■ Exercise goal ■
Go through the data and copy each line where the word "rSubEmploymentSection" shows up.

■ Data section ■
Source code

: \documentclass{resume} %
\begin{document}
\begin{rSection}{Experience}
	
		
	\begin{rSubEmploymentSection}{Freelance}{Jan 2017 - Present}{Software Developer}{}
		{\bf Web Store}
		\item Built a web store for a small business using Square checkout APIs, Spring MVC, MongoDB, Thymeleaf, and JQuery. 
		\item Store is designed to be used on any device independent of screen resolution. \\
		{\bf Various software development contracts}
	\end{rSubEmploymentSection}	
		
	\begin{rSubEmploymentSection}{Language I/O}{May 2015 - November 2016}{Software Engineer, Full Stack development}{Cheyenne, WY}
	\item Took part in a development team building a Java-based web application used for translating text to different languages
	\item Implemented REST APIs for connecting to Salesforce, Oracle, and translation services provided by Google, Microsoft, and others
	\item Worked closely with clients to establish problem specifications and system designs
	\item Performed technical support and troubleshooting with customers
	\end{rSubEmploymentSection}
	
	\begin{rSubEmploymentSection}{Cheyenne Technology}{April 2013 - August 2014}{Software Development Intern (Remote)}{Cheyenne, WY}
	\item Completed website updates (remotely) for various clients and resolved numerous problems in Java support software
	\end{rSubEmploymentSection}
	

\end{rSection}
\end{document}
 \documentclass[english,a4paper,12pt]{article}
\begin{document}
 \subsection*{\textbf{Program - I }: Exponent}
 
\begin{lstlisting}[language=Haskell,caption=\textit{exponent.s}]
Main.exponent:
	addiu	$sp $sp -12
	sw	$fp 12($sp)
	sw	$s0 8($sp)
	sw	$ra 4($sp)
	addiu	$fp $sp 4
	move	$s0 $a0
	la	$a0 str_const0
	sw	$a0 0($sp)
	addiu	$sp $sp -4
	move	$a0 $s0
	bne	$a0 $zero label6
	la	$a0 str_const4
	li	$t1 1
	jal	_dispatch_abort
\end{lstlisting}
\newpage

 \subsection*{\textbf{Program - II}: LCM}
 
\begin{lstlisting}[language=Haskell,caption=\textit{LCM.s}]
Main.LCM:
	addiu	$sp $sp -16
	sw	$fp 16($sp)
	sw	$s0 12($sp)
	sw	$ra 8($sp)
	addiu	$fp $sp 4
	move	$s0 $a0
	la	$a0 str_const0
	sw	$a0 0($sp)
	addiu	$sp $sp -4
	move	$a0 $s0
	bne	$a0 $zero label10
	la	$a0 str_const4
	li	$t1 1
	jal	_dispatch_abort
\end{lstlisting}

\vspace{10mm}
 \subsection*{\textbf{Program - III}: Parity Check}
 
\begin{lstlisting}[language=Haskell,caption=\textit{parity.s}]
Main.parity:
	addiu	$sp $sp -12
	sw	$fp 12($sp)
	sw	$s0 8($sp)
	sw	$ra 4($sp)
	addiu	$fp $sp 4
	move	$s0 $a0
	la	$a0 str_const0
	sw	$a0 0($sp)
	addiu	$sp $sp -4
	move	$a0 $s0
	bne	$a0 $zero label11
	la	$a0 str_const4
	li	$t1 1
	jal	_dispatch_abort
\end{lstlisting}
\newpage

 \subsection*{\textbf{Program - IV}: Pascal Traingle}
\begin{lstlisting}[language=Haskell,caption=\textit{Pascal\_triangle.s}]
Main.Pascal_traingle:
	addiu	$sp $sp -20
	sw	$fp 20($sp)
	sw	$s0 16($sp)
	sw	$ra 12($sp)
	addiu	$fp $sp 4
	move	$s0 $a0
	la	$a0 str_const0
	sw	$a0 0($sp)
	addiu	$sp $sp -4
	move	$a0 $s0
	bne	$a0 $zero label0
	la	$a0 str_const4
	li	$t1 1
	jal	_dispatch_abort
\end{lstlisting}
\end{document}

■ Written solution ■
	\begin{rSubEmploymentSection}{Freelance}{Jan 2017 - Present}{Software Developer}{}
	\end{rSubEmploymentSection}	
	\begin{rSubEmploymentSection}{Language I/O}{May 2015 - November 2016}{Software Engineer, Full Stack development}{Cheyenne, WY}
	\end{rSubEmploymentSection}
	\begin{rSubEmploymentSection}{Cheyenne Technology}{April 2013 - August 2014}{Software Development Intern (Remote)}{Cheyenne, WY}
	\end{rSubEmploymentSection}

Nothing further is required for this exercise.